(GIVEN DATA begins)

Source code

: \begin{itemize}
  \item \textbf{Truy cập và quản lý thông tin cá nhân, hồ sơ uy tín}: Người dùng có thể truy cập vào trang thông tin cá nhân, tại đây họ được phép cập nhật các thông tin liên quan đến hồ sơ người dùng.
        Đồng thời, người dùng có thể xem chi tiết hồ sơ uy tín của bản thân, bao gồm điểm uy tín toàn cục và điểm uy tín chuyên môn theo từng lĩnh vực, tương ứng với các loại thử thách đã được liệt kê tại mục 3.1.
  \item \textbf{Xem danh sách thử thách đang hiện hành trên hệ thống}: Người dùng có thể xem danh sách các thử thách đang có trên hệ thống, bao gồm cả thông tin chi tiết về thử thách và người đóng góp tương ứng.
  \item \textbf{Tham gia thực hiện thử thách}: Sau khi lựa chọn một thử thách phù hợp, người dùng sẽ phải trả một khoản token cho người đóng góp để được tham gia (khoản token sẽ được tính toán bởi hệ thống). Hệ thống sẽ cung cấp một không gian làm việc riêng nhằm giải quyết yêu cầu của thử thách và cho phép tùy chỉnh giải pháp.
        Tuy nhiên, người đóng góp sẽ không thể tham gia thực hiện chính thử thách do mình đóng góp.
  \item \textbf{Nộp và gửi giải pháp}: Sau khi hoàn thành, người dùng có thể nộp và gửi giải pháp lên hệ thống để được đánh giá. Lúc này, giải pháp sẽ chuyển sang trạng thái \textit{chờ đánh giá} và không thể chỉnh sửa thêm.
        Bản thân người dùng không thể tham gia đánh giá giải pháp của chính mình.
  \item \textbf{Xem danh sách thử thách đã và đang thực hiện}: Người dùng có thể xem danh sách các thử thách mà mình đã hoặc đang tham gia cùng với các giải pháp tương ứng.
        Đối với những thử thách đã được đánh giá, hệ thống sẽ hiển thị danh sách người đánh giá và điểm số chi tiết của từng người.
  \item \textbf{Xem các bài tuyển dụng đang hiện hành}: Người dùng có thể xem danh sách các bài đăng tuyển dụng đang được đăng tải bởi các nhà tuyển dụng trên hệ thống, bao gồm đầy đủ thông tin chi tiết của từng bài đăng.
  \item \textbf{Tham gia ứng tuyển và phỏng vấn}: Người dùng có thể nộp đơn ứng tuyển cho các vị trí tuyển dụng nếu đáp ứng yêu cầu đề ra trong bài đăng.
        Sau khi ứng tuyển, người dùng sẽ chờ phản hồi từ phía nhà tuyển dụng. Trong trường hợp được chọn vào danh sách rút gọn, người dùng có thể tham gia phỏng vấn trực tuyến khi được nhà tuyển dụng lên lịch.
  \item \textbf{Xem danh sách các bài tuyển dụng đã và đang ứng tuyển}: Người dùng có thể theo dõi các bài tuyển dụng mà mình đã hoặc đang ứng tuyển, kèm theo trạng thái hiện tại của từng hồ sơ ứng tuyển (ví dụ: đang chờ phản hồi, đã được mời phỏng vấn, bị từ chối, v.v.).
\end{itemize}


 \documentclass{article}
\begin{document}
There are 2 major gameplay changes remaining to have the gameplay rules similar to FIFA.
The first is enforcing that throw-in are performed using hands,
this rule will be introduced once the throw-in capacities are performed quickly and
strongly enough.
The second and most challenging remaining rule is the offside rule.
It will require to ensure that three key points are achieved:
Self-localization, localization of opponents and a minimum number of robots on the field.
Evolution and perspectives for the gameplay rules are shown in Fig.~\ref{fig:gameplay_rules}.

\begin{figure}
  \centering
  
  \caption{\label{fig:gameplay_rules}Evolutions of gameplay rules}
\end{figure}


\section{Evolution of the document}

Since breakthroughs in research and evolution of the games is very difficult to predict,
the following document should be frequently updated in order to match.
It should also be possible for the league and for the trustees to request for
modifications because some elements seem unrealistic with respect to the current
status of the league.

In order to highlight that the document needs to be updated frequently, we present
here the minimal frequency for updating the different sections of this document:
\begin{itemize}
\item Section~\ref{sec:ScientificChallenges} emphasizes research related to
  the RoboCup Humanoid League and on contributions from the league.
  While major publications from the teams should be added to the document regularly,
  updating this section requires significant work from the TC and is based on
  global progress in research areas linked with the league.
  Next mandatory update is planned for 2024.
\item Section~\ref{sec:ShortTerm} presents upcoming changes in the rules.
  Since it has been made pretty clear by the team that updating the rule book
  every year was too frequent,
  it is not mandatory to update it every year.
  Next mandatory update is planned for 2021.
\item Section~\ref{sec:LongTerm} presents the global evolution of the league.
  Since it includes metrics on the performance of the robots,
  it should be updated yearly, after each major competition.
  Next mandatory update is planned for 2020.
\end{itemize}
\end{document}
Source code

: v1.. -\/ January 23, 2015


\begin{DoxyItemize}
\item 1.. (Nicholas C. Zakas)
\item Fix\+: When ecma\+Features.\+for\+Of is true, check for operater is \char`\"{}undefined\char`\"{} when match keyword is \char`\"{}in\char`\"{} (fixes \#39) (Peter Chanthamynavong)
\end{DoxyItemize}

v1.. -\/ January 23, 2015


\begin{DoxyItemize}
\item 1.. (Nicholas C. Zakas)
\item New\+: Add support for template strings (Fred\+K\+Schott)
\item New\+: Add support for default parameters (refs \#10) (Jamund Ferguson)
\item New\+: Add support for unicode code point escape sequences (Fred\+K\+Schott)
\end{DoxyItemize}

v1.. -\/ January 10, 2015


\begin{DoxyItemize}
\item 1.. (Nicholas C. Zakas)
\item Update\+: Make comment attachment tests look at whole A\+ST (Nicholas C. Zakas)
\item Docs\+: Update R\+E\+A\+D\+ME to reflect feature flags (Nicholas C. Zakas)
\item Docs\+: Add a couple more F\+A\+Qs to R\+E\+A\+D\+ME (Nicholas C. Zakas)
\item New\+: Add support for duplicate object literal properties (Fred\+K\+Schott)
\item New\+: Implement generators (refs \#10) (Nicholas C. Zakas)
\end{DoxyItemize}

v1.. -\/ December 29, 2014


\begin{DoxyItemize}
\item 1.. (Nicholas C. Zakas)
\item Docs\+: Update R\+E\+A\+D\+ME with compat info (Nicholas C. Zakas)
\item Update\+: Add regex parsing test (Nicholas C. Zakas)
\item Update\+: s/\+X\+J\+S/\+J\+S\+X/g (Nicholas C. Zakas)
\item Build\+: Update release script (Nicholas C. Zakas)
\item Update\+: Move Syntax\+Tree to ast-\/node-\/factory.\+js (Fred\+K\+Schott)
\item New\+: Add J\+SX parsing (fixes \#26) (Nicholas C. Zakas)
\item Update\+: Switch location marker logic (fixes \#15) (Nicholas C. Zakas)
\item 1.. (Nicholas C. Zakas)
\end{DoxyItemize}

(GIVEN DATA ends)

WORK ORDER: Could you retype exactly the lines above, starting at the line that contains "Bản thân người" and ending at the line that contains "The second and", and nothing more?

WRITTEN SOLUTION:
        Bản thân người dùng không thể tham gia đánh giá giải pháp của chính mình.
  \item \textbf{Xem danh sách thử thách đã và đang thực hiện}: Người dùng có thể xem danh sách các thử thách mà mình đã hoặc đang tham gia cùng với các giải pháp tương ứng.
        Đối với những thử thách đã được đánh giá, hệ thống sẽ hiển thị danh sách người đánh giá và điểm số chi tiết của từng người.
  \item \textbf{Xem các bài tuyển dụng đang hiện hành}: Người dùng có thể xem danh sách các bài đăng tuyển dụng đang được đăng tải bởi các nhà tuyển dụng trên hệ thống, bao gồm đầy đủ thông tin chi tiết của từng bài đăng.
  \item \textbf{Tham gia ứng tuyển và phỏng vấn}: Người dùng có thể nộp đơn ứng tuyển cho các vị trí tuyển dụng nếu đáp ứng yêu cầu đề ra trong bài đăng.
        Sau khi ứng tuyển, người dùng sẽ chờ phản hồi từ phía nhà tuyển dụng. Trong trường hợp được chọn vào danh sách rút gọn, người dùng có thể tham gia phỏng vấn trực tuyến khi được nhà tuyển dụng lên lịch.
  \item \textbf{Xem danh sách các bài tuyển dụng đã và đang ứng tuyển}: Người dùng có thể theo dõi các bài tuyển dụng mà mình đã hoặc đang ứng tuyển, kèm theo trạng thái hiện tại của từng hồ sơ ứng tuyển (ví dụ: đang chờ phản hồi, đã được mời phỏng vấn, bị từ chối, v.v.).
\end{itemize}


 \documentclass{article}
\begin{document}
There are 2 major gameplay changes remaining to have the gameplay rules similar to FIFA.
The first is enforcing that throw-in are performed using hands,
this rule will be introduced once the throw-in capacities are performed quickly and
strongly enough.
The second and most challenging remaining rule is the offside rule.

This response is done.